I was diagnosed in December with Hashimoto's, January -Sjogren's, February - Fybromyalga, March - Lupus and arthritis. Changed their minds on the SLE, that was the good news!  ;D I have been lurking on the boards and it was nice to hear others talk about the problems of pain and fatigue that I deal with daily. For 2 years I was in therapy, (because I was depressed and presumably crazy to feel so bad!) It has been strange for a bad diagnosis to be good news. But nice to go back to the pain Doc who told my employer that I was fit for work and nothing wrong with me.

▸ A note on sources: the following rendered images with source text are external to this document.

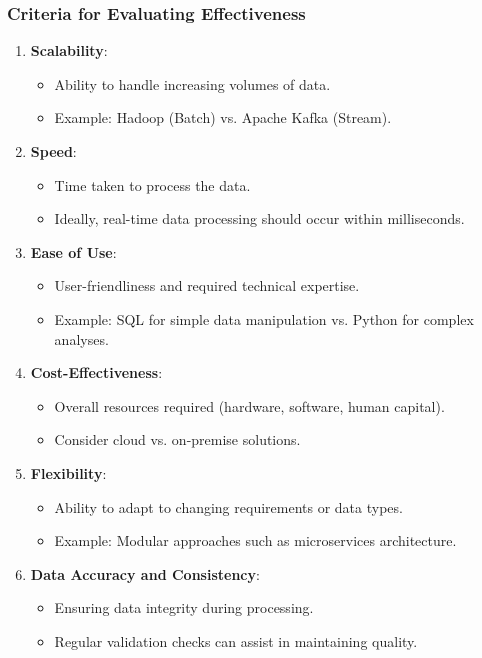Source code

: \documentclass[aspectratio=169]{beamer}
\begin{document}
\begin{frame}[fragile]
    \frametitle{Criteria for Evaluating Effectiveness}
    \begin{enumerate}
        \item \textbf{Scalability}:
            \begin{itemize}
                \item Ability to handle increasing volumes of data.
                \item Example: Hadoop (Batch) vs. Apache Kafka (Stream).
            \end{itemize}
        
        \item \textbf{Speed}:
            \begin{itemize}
                \item Time taken to process the data.
                \item Ideally, real-time data processing should occur within milliseconds.
            \end{itemize}
        
        \item \textbf{Ease of Use}:
            \begin{itemize}
                \item User-friendliness and required technical expertise.
                \item Example: SQL for simple data manipulation vs. Python for complex analyses.
            \end{itemize}
        
        \item \textbf{Cost-Effectiveness}:
            \begin{itemize}
                \item Overall resources required (hardware, software, human capital).
                \item Consider cloud vs. on-premise solutions.
            \end{itemize}
        
        \item \textbf{Flexibility}:
            \begin{itemize}
                \item Ability to adapt to changing requirements or data types.
                \item Example: Modular approaches such as microservices architecture.
            \end{itemize}
        
        \item \textbf{Data Accuracy and Consistency}:
            \begin{itemize}
                \item Ensuring data integrity during processing.
                \item Regular validation checks can assist in maintaining quality.
            \end{itemize}
    \end{enumerate}
\end{frame}
\end{document}
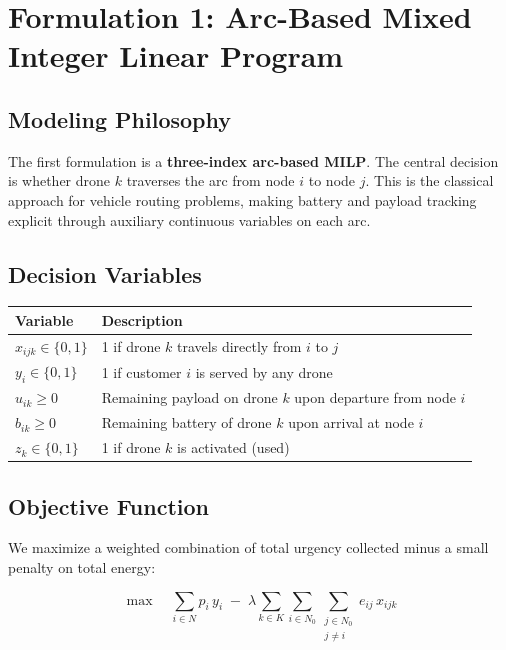 \documentclass[12pt,a4paper]{article}
\begin{document}
\section{Formulation 1: Arc-Based Mixed Integer Linear Program}

\subsection{Modeling Philosophy}

The first formulation is a \textbf{three-index arc-based MILP}. The central decision is
whether drone $k$ traverses the arc from node $i$ to node $j$. This is the classical
approach for vehicle routing problems, making battery and payload tracking explicit
through auxiliary continuous variables on each arc.

\subsection{Decision Variables}

\begin{center}
\begin{tabular}{ll}
\toprule
Variable & Description \\
\midrule
$x_{ijk} \in \{0,1\}$ & 1 if drone $k$ travels directly from $i$ to $j$ \\
$y_i \in \{0,1\}$ & 1 if customer $i$ is served by any drone \\
$u_{ik} \geq 0$ & Remaining payload on drone $k$ upon departure from node $i$ \\
$b_{ik} \geq 0$ & Remaining battery of drone $k$ upon arrival at node $i$ \\
$z_k \in \{0,1\}$ & 1 if drone $k$ is activated (used) \\
\bottomrule
\end{tabular}
\end{center}

\subsection{Objective Function}

We maximize a weighted combination of total urgency collected minus a small penalty on
total energy:

\begin{equation}
  \max \quad \sum_{i \in N} p_i \, y_i \;-\; \lambda \sum_{k \in K} \sum_{i \in N_0}
  \sum_{\substack{j \in N_0 \\ j \neq i}} e_{ij} \, x_{ijk}
  \tag{F1-Obj}
\end{equation}
\end{document}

I have been on Lyrica, Evoxac, Planquinil and restasis since March and it helps tremendously. I am currently disabled, Social Security says so, and finally this week my employer of 16 years admits that I am disabled. All good news and I think I can try to manage. I have a great new pain Doctor who took me off hydrocodone and put me on a Fentanyl patch. This has been a world of improvement and my pain level most days in down from 7 -9 to a much better 3 -4. This week I got too much sun. The next day I had the mylar rash and a boil in a very uncomfortable spot. The day after I started coughing. This morning I don't even know if I should call my GP or my Rhemy Doctor. I have no idea if I could or should take antibiotics. I also know that no one will care about my new symptoms that seem to be Raynaud's disease? Does anyone else have this disorder? I have noticed for months that I have no tolerance for temperature change, I have to have 72 degrees all the time. I no longer sweat and heat up very quickly. Last night after a coughing spasm, my hands feet and nose were suddenly ice cold and dead white. My fingers and nose were numb! Now my nose and fingers are very swollen, my cheeks are bright red again and everything hurts. Does this sound like Raynaud's disease? How is this treated?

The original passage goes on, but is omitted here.